While I don't have your data, str(svmfit) should give you the scaling params (mean and standard deviation of the columns of Bupa). You can use these to appropriately scale your data in Python (see below for an idea). Alternately, you can scale the entire dataset together in Python and then do test/train splits; either way should give you now identical predictions.
def manual_scale(a, means, sds):
a1 = a - means
a1 = a1/sds
return a1

When using Support Vector Regression in Python/sklearn and R/e1071 both x and y variables need to be scaled/unscaled.
Here is a self-contained example using rpy2 to show equivalence of R and Python results (first part with disabled scaling in R, second part with 'manual' scaling in Python):
# import modules
import matplotlib.pyplot as plt
import numpy as np
import sklearn
import sklearn.model_selection
import sklearn.datasets
import sklearn.svm
import rpy2
import rpy2.robjects
import rpy2.robjects.packages
# use R e1071 SVM function via rpy2
def RSVR(x_train, y_train, x_test,
cost=1.0, epsilon=0.1, gamma=0.01, scale=False):
# convert Python arrays to R matrices
rx_train = rpy2.robjects.r['matrix'](rpy2.robjects.FloatVector(np.array(x_train).T.flatten()), nrow = len(x_train))
ry_train = rpy2.robjects.FloatVector(np.array(y_train).flatten())
rx_test = rpy2.robjects.r['matrix'](rpy2.robjects.FloatVector(np.array(x_test).T.flatten()), nrow = len(x_test))
# train SVM
e1071 = rpy2.robjects.packages.importr('e1071')

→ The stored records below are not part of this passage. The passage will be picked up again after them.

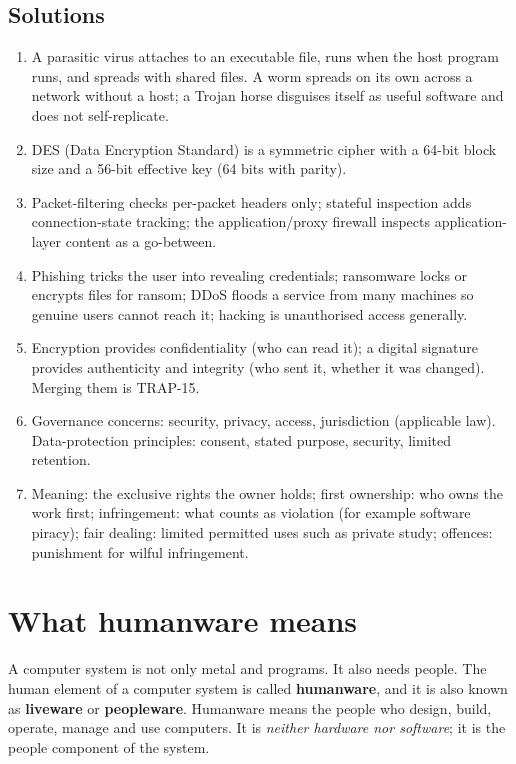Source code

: \subsection*{Solutions}
\begingroup\small
\begin{enumerate}[label=\arabic*.]
  \item A parasitic virus attaches to an executable file, runs when the host
    program runs, and spreads with shared files. A worm spreads on its own
    across a network without a host; a Trojan horse disguises itself as useful
    software and does not self-replicate.
  \item DES (Data Encryption Standard) is a symmetric cipher with a 64-bit
    block size and a 56-bit effective key (64 bits with parity).
  \item Packet-filtering checks per-packet headers only; stateful inspection
    adds connection-state tracking; the application/proxy firewall inspects
    application-layer content as a go-between.
  \item Phishing tricks the user into revealing credentials; ransomware locks
    or encrypts files for ransom; DDoS floods a service from many machines so
    genuine users cannot reach it; hacking is unauthorised access generally.
  \item Encryption provides confidentiality (who can read it); a digital
    signature provides authenticity and integrity (who sent it, whether it was
    changed). Merging them is TRAP-15.
  \item Governance concerns: security, privacy, access, jurisdiction
    (applicable law). Data-protection principles: consent, stated purpose,
    security, limited retention.
  \item Meaning: the exclusive rights the owner holds; first ownership: who
    owns the work first; infringement: what counts as violation (for example
    software piracy); fair dealing: limited permitted uses such as private
    study; offences: punishment for wilful infringement.
\end{enumerate}
\endgroup

\section{What humanware means}
A computer system is not only metal and programs. It also needs people. The
human element of a computer system is called \textbf{humanware}, and it is
also known as \textbf{liveware} or \textbf{peopleware}. Humanware means the
people who design, build, operate, manage and use computers. It is
\emph{neither hardware nor software}; it is the people component of the
system.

rsvr = e1071.svm(x=rx_train,
y=ry_train,
kernel='radial',
cost=cost,
epsilon=epsilon,
gamma=gamma,
scale=scale)
# run SVM
predict = rpy2.robjects.r['predict']
ry_pred = np.array(predict(rsvr, rx_test))
return ry_pred
# define auxiliary function for plotting results
def plot_results(y_test, py_pred, ry_pred, title, lim=[-500, 500]):
plt.title(title)
plt.plot(lim, lim, lw=2, color='gray', zorder=-1)
plt.scatter(y_test, py_pred, color='black', s=40, label='Python/sklearn')
plt.scatter(y_test, ry_pred, color='orange', s=10, label='R/e1071')
plt.xlabel('observed')
plt.ylabel('predicted')
plt.legend(loc=0)
return None
# get example regression data
x_orig, y_orig = sklearn.datasets.make_regression(n_samples=100, n_features=10, random_state=42)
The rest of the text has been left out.